Take the commandment against lying. Is all lying wrong? Is it all equally wrong? A moral absolutist would say that a sin is a sin and all sins are equally wrong. But if that’s true, that would mean equivocating a lie like “your haircut isn’t that bad” with a Karen lying to a 911 operator about a Black birdwatcher “threatening” her. If we only look at these actions through the prism of “thou shalt not lie” we miss the consequences, context, and intentions behind these behaviors.
Growing up, the companion piece to “because God said so” was the voice of the Holy Spirit. It was the Holy Spirit, I learned, that made me feel guilty/ashamed when I did something bad. (Never mind that I felt guilty all the time, for basically everything.) If I dropped an F-bomb when I stubbed my toe, I felt shame, even if I was alone, because I *knew* God heard me and was disappointed. That bad feeling was the voice of God through the Holy Spirit.
But actually, this shame response is not innate, it’s tied to culture. From Scientific American:
According to philosopher Hilge Landweer of the Free University of Berlin, certain conditions must come together for someone to feel shame. Notably, the person must be aware of having transgressed a norm. He or she must also view the norm as desirable and binding because only then can the transgression make one feel truly uncomfortable. It is not even always necessary for a disapproving person to be present; we need only imagine another’s judgment.

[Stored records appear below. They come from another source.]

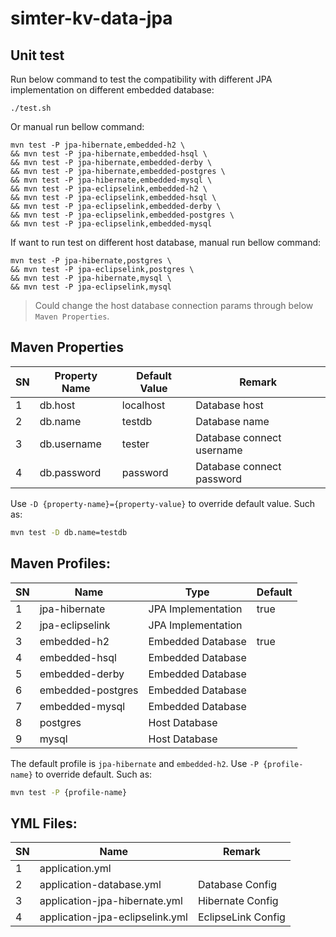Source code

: # simter-kv-data-jpa

## Unit test

Run below command to test the compatibility with different JPA implementation on different embedded database:

```
./test.sh
```

Or manual run bellow command:

```
mvn test -P jpa-hibernate,embedded-h2 \
&& mvn test -P jpa-hibernate,embedded-hsql \
&& mvn test -P jpa-hibernate,embedded-derby \
&& mvn test -P jpa-hibernate,embedded-postgres \
&& mvn test -P jpa-hibernate,embedded-mysql \
&& mvn test -P jpa-eclipselink,embedded-h2 \
&& mvn test -P jpa-eclipselink,embedded-hsql \
&& mvn test -P jpa-eclipselink,embedded-derby \
&& mvn test -P jpa-eclipselink,embedded-postgres \
&& mvn test -P jpa-eclipselink,embedded-mysql
```

If want to run test on different host database, manual run bellow command:

```
mvn test -P jpa-hibernate,postgres \
&& mvn test -P jpa-eclipselink,postgres \
&& mvn test -P jpa-hibernate,mysql \
&& mvn test -P jpa-eclipselink,mysql
```

> Could change the host database connection params through below `Maven Properties`.

## Maven Properties

| SN | Property Name | Default Value | Remark                    |
|----|---------------|---------------|---------------------------|
|  1 | db.host       | localhost     | Database host             |
|  2 | db.name       | testdb        | Database name             |
|  3 | db.username   | tester        | Database connect username |
|  4 | db.password   | password      | Database connect password |

Use `-D {property-name}={property-value}` to override default value. Such as:

```bash
mvn test -D db.name=testdb
```

## Maven Profiles:

| SN | Name              | Type               | Default |
|----|-------------------|--------------------|---------|
|  1 | jpa-hibernate     | JPA Implementation | true    |
|  2 | jpa-eclipselink   | JPA Implementation |         |
|  3 | embedded-h2       | Embedded Database  | true    |
|  4 | embedded-hsql     | Embedded Database  |         |
|  5 | embedded-derby    | Embedded Database  |         |
|  6 | embedded-postgres | Embedded Database  |         |
|  7 | embedded-mysql    | Embedded Database  |         |
|  8 | postgres          | Host Database      |         |
|  9 | mysql             | Host Database      |         |

The default profile is `jpa-hibernate` and `embedded-h2`.
Use `-P {profile-name}` to override default. Such as:

```bash
mvn test -P {profile-name}
```

## YML Files:

| SN | Name                            | Remark             |
|----|---------------------------------|--------------------|
|  1 | application.yml                 |                    |
|  2 | application-database.yml        | Database Config    |
|  3 | application-jpa-hibernate.yml   | Hibernate Config   |
|  4 | application-jpa-eclipselink.yml | EclipseLink Config |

Shame is a learned response specific to cultural norms. We can see this when we think of public nudity. In some parts of Europe, topless or nude sunbathing is acceptable, but most Americans would feel ashamed to be naked in public. While some may assign a moral judgment to nakedness based on their feelings of shame, I would argue there’s nothing inherently wrong or harmful about public nudity.
Realizing that these shame responses are learned from culture rather than divinely inspired offers a certain freedom. We can question and push back against these feelings of shame and develop our own moral code. And philosophy, rather than being there to “tempt” us away from God, can help us wrestle with what it means to be a good person. Which was the point of all this religion, anyway, right?
Journal/Discussion Questions:
If you could write your own personal ten commandments, what would they look like?
Has your view of morality changed since you were a kid? How so?
What would be the most awkward place to be naked in public?
Morality-based approaches often fail. As you said, the idea of "bc God said so" just isn't a good operating system to live by. Or said another way, it doesn't provide good guard rails. I prefer wisdom-based approaches. Failing at morality is often nebulous, but failing at wisdom is pretty clear. It's like, hey, I don't want to drive my family (or career or whatever) into the ditch so I should probably use some wisdom here.
Eliminate the first four (they are nothing more than methods of perpetuating the myth),The remaining are a pretty fair guide,to live by. Missing is the concept of "doing better for others,than you expect them to do for you" and "don't take yourself,too seriously". The rest I leave to others. It has become much more fluid. It can only seem "awkward",if you decide that you've suddenly been gifted with the ability to read (care about) the thoughts of others and forgetting that one's body is beauty. I revert to who said so? When,Where,Who else heard it Or is it another facet of the Abrahamic Mythos.